Go through the records below and copy out every line that contains the word "each".

[[ MATERIAL SHOWN open ]]

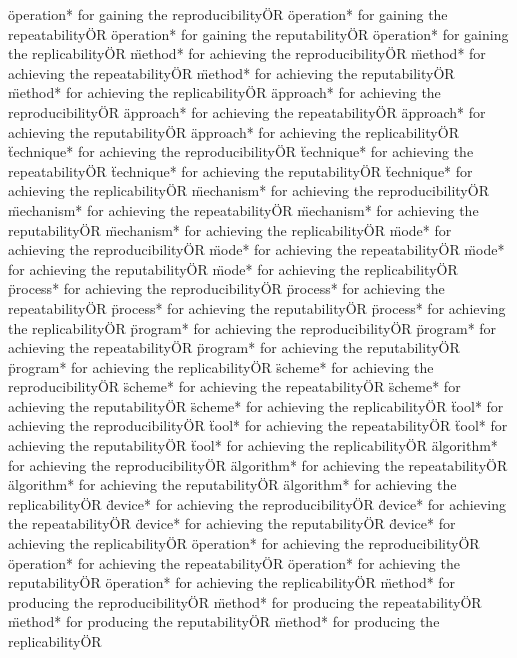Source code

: \documentclass[
10pt, %
a4paper, %
oneside, %
headinclude,footinclude, %
BCOR5mm, %
]{scrartcl}
\begin{document}
\"operation* for gaining the reproducibility\" OR \"operation* for gaining the repeatability\" OR \"operation* for gaining the reputability\" OR \"operation* for gaining the replicability\" OR 
\"method* for achieving the reproducibility\" OR \"method* for achieving the repeatability\" OR \"method* for achieving the reputability\" OR \"method* for achieving the replicability\" OR 
\"approach* for achieving the reproducibility\" OR \"approach* for achieving the repeatability\" OR \"approach* for achieving the reputability\" OR \"approach* for achieving the replicability\" OR 
\"technique* for achieving the reproducibility\" OR \"technique* for achieving the repeatability\" OR \"technique* for achieving the reputability\" OR \"technique* for achieving the replicability\" OR 
\"mechanism* for achieving the reproducibility\" OR \"mechanism* for achieving the repeatability\" OR \"mechanism* for achieving the reputability\" OR \"mechanism* for achieving the replicability\" OR 
\"mode* for achieving the reproducibility\" OR \"mode* for achieving the repeatability\" OR \"mode* for achieving the reputability\" OR \"mode* for achieving the replicability\" OR 
\"process* for achieving the reproducibility\" OR \"process* for achieving the repeatability\" OR \"process* for achieving the reputability\" OR \"process* for achieving the replicability\" OR 
\"program* for achieving the reproducibility\" OR \"program* for achieving the repeatability\" OR \"program* for achieving the reputability\" OR \"program* for achieving the replicability\" OR 
\"scheme* for achieving the reproducibility\" OR \"scheme* for achieving the repeatability\" OR \"scheme* for achieving the reputability\" OR \"scheme* for achieving the replicability\" OR 
\"tool* for achieving the reproducibility\" OR \"tool* for achieving the repeatability\" OR \"tool* for achieving the reputability\" OR \"tool* for achieving the replicability\" OR 
\"algorithm* for achieving the reproducibility\" OR \"algorithm* for achieving the repeatability\" OR \"algorithm* for achieving the reputability\" OR \"algorithm* for achieving the replicability\" OR 
\"device* for achieving the reproducibility\" OR \"device* for achieving the repeatability\" OR \"device* for achieving the reputability\" OR \"device* for achieving the replicability\" OR 
\"operation* for achieving the reproducibility\" OR \"operation* for achieving the repeatability\" OR \"operation* for achieving the reputability\" OR \"operation* for achieving the replicability\" OR 
\"method* for producing the reproducibility\" OR \"method* for producing the repeatability\" OR \"method* for producing the reputability\" OR \"method* for producing the replicability\" OR 
\end{document}
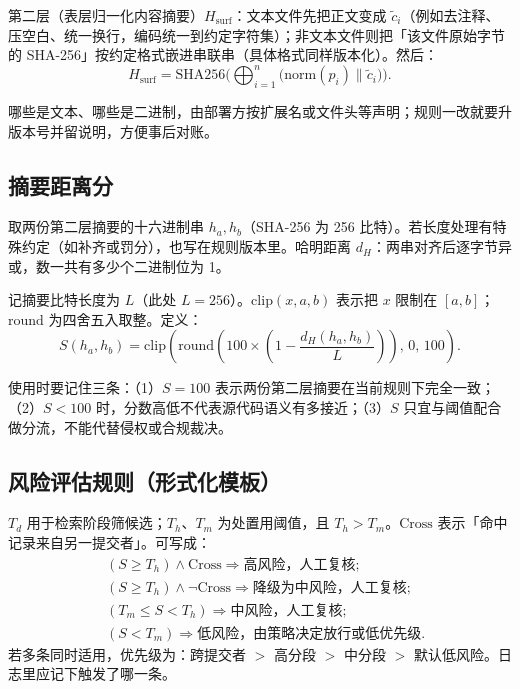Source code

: \documentclass[UTF8,a4paper,zihao=5]{ctexart}
\begin{document}
第二层（表层归一化内容摘要）$H_{\mathrm{surf}}$：文本文件先把正文变成 $\tilde{c}_i$（例如去注释、压空白、统一换行，编码统一到约定字符集）；非文本文件则把「该文件原始字节的 SHA-256」按约定格式嵌进串联串（具体格式同样版本化）。然后：
\begin{equation}
H_{\mathrm{surf}} = \mathrm{SHA256}\Big(\bigoplus_{i=1}^{n}\bigl(\mathrm{norm}(p_i) \parallel \tilde{c}_i\bigr)\Big).
\end{equation}

哪些是文本、哪些是二进制，由部署方按扩展名或文件头等声明；规则一改就要升版本号并留说明，方便事后对账。

\subsection{摘要距离分}
\label{sec:digest-score}
取两份第二层摘要的十六进制串 $h_a,h_b$（SHA-256 为 256 比特）。若长度处理有特殊约定（如补齐或罚分），也写在规则版本里。哈明距离 $d_H$：两串对齐后逐字节异或，数一共有多少个二进制位为 1。

记摘要比特长度为 $L$（此处 $L=256$）。$\mathrm{clip}(x,a,b)$ 表示把 $x$ 限制在 $[a,b]$；$\mathrm{round}$ 为四舍五入取整。定义：
\begin{equation}
S(h_a,h_b) = \mathrm{clip}\left(\mathrm{round}\left(100 \times \left(1-\frac{d_H(h_a,h_b)}{L}\right)\right),\,0,\,100\right).
\end{equation}

使用时要记住三条：（1）$S=100$ 表示两份第二层摘要在当前规则下完全一致；（2）$S<100$ 时，分数高低不代表源代码语义有多接近；（3）$S$ 只宜与阈值配合做分流，不能代替侵权或合规裁决。

\subsection{风险评估规则（形式化模板）}
$T_d$ 用于检索阶段筛候选；$T_h$、$T_m$ 为处置用阈值，且 $T_h>T_m$。$\mathrm{Cross}$ 表示「命中记录来自另一提交者」。可写成：
\begin{align*}
  & (S \geq T_h) \wedge \mathrm{Cross} \Rightarrow \text{高风险，人工复核};\\
  & (S \geq T_h) \wedge \neg\mathrm{Cross} \Rightarrow \text{降级为中风险，人工复核};\\
  & (T_m \leq S < T_h) \Rightarrow \text{中风险，人工复核};\\
  & (S < T_m) \Rightarrow \text{低风险，由策略决定放行或低优先级}.
\end{align*}
若多条同时适用，优先级为：跨提交者 $>$ 高分段 $>$ 中分段 $>$ 默认低风险。日志里应记下触发了哪一条。
\end{document}

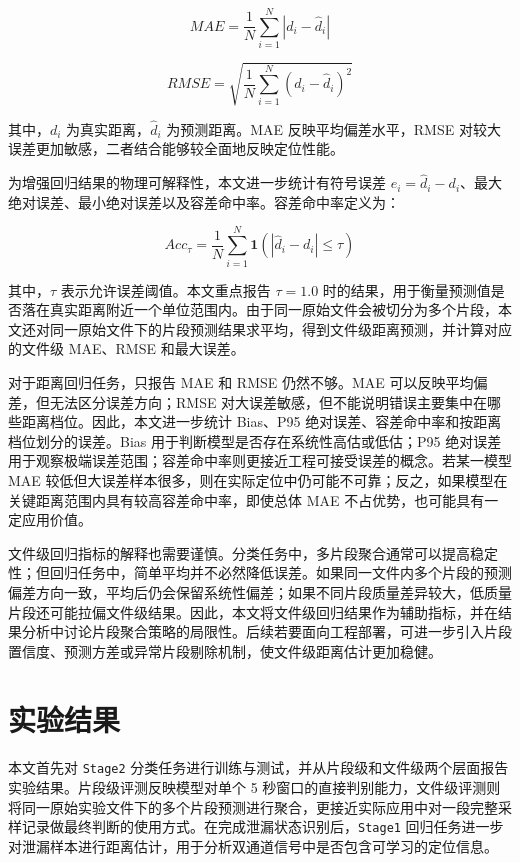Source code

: \begin{equation}
MAE = \frac{1}{N}\sum_{i=1}^{N}|d_i-\hat{d}_i|
\end{equation}

\begin{equation}
RMSE = \sqrt{\frac{1}{N}\sum_{i=1}^{N}(d_i-\hat{d}_i)^2}
\end{equation}

其中，$d_i$ 为真实距离，$\hat{d}_i$ 为预测距离。MAE 反映平均偏差水平，RMSE 对较大误差更加敏感，二者结合能够较全面地反映定位性能。

为增强回归结果的物理可解释性，本文进一步统计有符号误差 $e_i=\hat{d}_i-d_i$、最大绝对误差、最小绝对误差以及容差命中率。容差命中率定义为：

\begin{equation}
Acc_{\tau} = \frac{1}{N}\sum_{i=1}^{N}\mathbf{1}(|\hat{d}_i-d_i|\leq \tau)
\end{equation}

其中，$\tau$ 表示允许误差阈值。本文重点报告 $\tau=1.0$ 时的结果，用于衡量预测值是否落在真实距离附近一个单位范围内。由于同一原始文件会被切分为多个片段，本文还对同一原始文件下的片段预测结果求平均，得到文件级距离预测，并计算对应的文件级 MAE、RMSE 和最大误差。

对于距离回归任务，只报告 MAE 和 RMSE 仍然不够。MAE 可以反映平均偏差，但无法区分误差方向；RMSE 对大误差敏感，但不能说明错误主要集中在哪些距离档位。因此，本文进一步统计 Bias、P95 绝对误差、容差命中率和按距离档位划分的误差。Bias 用于判断模型是否存在系统性高估或低估；P95 绝对误差用于观察极端误差范围；容差命中率则更接近工程可接受误差的概念。若某一模型 MAE 较低但大误差样本很多，则在实际定位中仍可能不可靠；反之，如果模型在关键距离范围内具有较高容差命中率，即使总体 MAE 不占优势，也可能具有一定应用价值。

文件级回归指标的解释也需要谨慎。分类任务中，多片段聚合通常可以提高稳定性；但回归任务中，简单平均并不必然降低误差。如果同一文件内多个片段的预测偏差方向一致，平均后仍会保留系统性偏差；如果不同片段质量差异较大，低质量片段还可能拉偏文件级结果。因此，本文将文件级回归结果作为辅助指标，并在结果分析中讨论片段聚合策略的局限性。后续若要面向工程部署，可进一步引入片段置信度、预测方差或异常片段剔除机制，使文件级距离估计更加稳健。


\section{实验结果}

本文首先对 \texttt{Stage2} 分类任务进行训练与测试，并从片段级和文件级两个层面报告实验结果。片段级评测反映模型对单个 5 秒窗口的直接判别能力，文件级评测则将同一原始实验文件下的多个片段预测进行聚合，更接近实际应用中对一段完整采样记录做最终判断的使用方式。在完成泄漏状态识别后，\texttt{Stage1} 回归任务进一步对泄漏样本进行距离估计，用于分析双通道信号中是否包含可学习的定位信息。


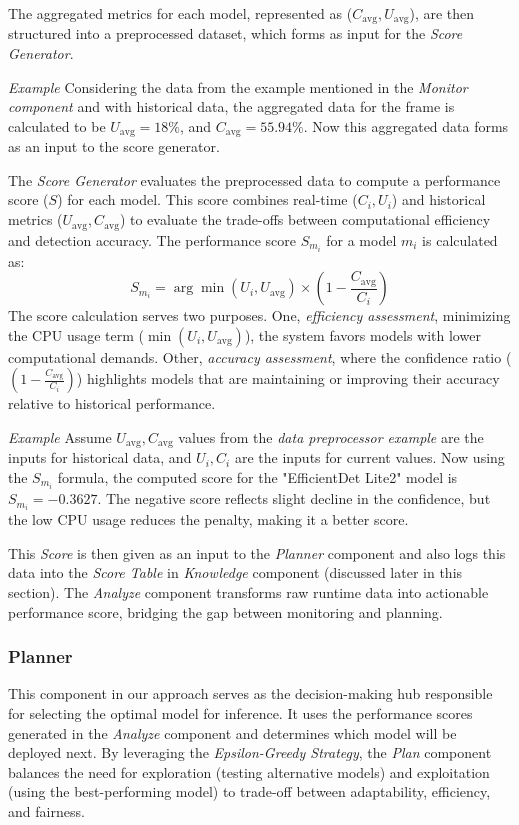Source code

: The aggregated metrics for each model, represented as (\(C_\text{avg}, U_\text{avg}\)), are then structured into a preprocessed dataset, which forms as input for the \textit{Score Generator}.

\textit{Example} Considering the data from the example mentioned in the \textit{Monitor component} and with historical data, the aggregated data for the frame is calculated to be \(U_\text{avg} = 18\%\), and \(C_\text{avg} = 55.94\%\). Now this aggregated data forms as an input to the score generator.

The \textit{Score Generator} evaluates the preprocessed data to compute a performance score (\(S\)) \cite{b5} for each model. This score combines real-time (\(C_i, U_i\)) and historical metrics (\(U_\text{avg}, C_\text{avg}\)) to evaluate the trade-offs between computational efficiency and detection accuracy. The performance score \(S_{m_i}\) for a model \(m_i\) is calculated as:
\[
S_{m_i} = \arg\min(U_i, U_\text{avg}) \times (1 - \frac{C_\text{avg}}{C_i})
\]
The score calculation serves two purposes. One, \textit{efficiency assessment}, minimizing the CPU usage term (\(\min(U_i, U_\text{avg})\)), the system favors models with lower computational demands. Other, \textit{accuracy assessment}, where the confidence ratio (\((1 - \frac{C_\text{avg}}{C_i})\)) highlights models that are maintaining or improving their accuracy relative to historical performance. 

\textit{Example} Assume \( U_\text{avg}, C_\text{avg}\) values from the \textit{data preprocessor example} are the inputs for historical data, and  \(U_i, C_i\) are the inputs for current values. Now using the \(S_{m_i}\) formula, the computed score for the "EfficientDet Lite2" model is \(S_{m_i} = -0.3627\). The negative score reflects slight decline in the confidence, but the low CPU usage reduces the penalty, making it a better score. 

This \textit{Score} is then given as an input to the \textit{Planner} component and also logs this data into the \textit{Score Table} in \textit{Knowledge} component (discussed later in this section). The \textit{Analyze} component transforms raw runtime data into actionable performance score, bridging the gap between monitoring and planning.

\subsubsection{\textbf{Planner}}

This component in our approach serves as the decision-making hub responsible for selecting the optimal model for inference. It uses the performance scores generated in the \textit{Analyze} component and determines which model will be deployed next. By leveraging the \textit{Epsilon-Greedy Strategy}, the \textit{Plan} component balances the need for exploration (testing alternative models) and exploitation (using the best-performing model) to trade-off between adaptability, efficiency, and fairness. 


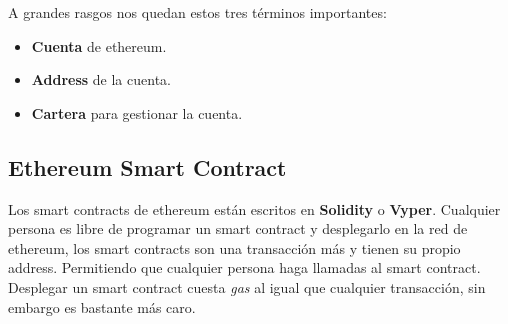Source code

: A grandes rasgos nos quedan estos tres términos importantes:
\begin{itemize}
\item \textbf{Cuenta} de ethereum.
\item \textbf{Address} de la cuenta.
\item \textbf{Cartera} para gestionar la cuenta.
\end{itemize}

\subsection{Ethereum Smart Contract}

Los smart contracts de ethereum están escritos en \textbf{Solidity}\cite{SolidityDocs} o \textbf{Vyper}\cite{VyperDocs}. Cualquier persona es libre de programar un smart contract y desplegarlo en la red de ethereum, los smart contracts son una transacción más y tienen su propio address. Permitiendo que cualquier persona haga llamadas al smart contract. Desplegar un smart contract cuesta \emph{gas} al igual que cualquier transacción, sin embargo es bastante más caro. 

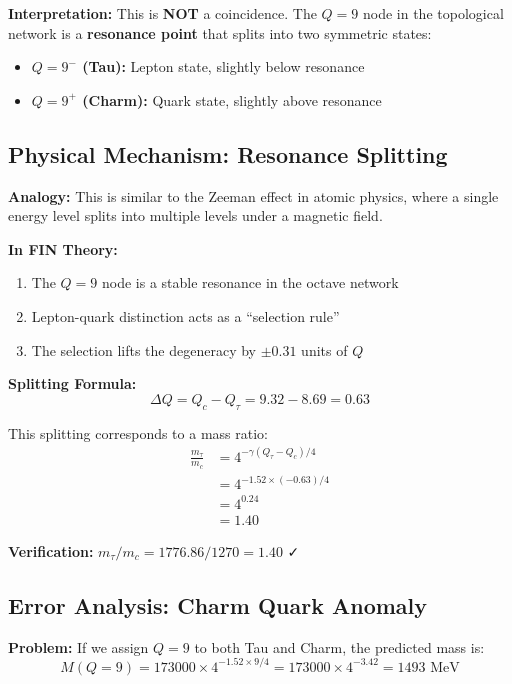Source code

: \documentclass[11pt, a4paper]{article}
\theoremstyle{remark}
\begin{document}
\textbf{Interpretation:} This is \textbf{NOT} a coincidence. The $Q = 9$ node in the topological network is a \textbf{resonance point} that splits into two symmetric states:
\begin{itemize}
    \item \textbf{$Q = 9^-$ (Tau):} Lepton state, slightly below resonance
    \item \textbf{$Q = 9^+$ (Charm):} Quark state, slightly above resonance
\end{itemize}

\subsection{Physical Mechanism: Resonance Splitting}

\textbf{Analogy:} This is similar to the Zeeman effect in atomic physics, where a single energy level splits into multiple levels under a magnetic field.

\textbf{In FIN Theory:}
\begin{enumerate}
    \item The $Q = 9$ node is a stable resonance in the octave network
    \item Lepton-quark distinction acts as a ``selection rule''
    \item The selection lifts the degeneracy by $\pm 0.31$ units of $Q$
\end{enumerate}

\textbf{Splitting Formula:}
\begin{equation}
\Delta Q = Q_c - Q_\tau = 9.32 - 8.69 = 0.63
\end{equation}

This splitting corresponds to a mass ratio:
\begin{align}
\frac{m_\tau}{m_c} &= 4^{-\gamma(Q_\tau - Q_c)/4} \\
&= 4^{-1.52 \times (-0.63)/4} \\
&= 4^{0.24} \\
&= 1.40
\end{align}

\textbf{Verification:} $m_\tau/m_c = 1776.86/1270 = 1.40$ ✓

\subsection{Error Analysis: Charm Quark Anomaly}

\textbf{Problem:} If we assign $Q = 9$ to both Tau and Charm, the predicted mass is:
\begin{equation}
M(Q=9) = 173000 \times 4^{-1.52 \times 9/4} = 173000 \times 4^{-3.42} = 1493 \text{ MeV}
\end{equation}
\end{document}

[[ MATERIAL SHOWN closed ]]

| RESULT |
: The aggregated metrics for each model, represented as (\(C_\text{avg}, U_\text{avg}\)), are then structured into a preprocessed dataset, which forms as input for the \textit{Score Generator}.
The \textit{Score Generator} evaluates the preprocessed data to compute a performance score (\(S\)) \cite{b5} for each model. This score combines real-time (\(C_i, U_i\)) and historical metrics (\(U_\text{avg}, C_\text{avg}\)) to evaluate the trade-offs between computational efficiency and detection accuracy. The performance score \(S_{m_i}\) for a model \(m_i\) is calculated as:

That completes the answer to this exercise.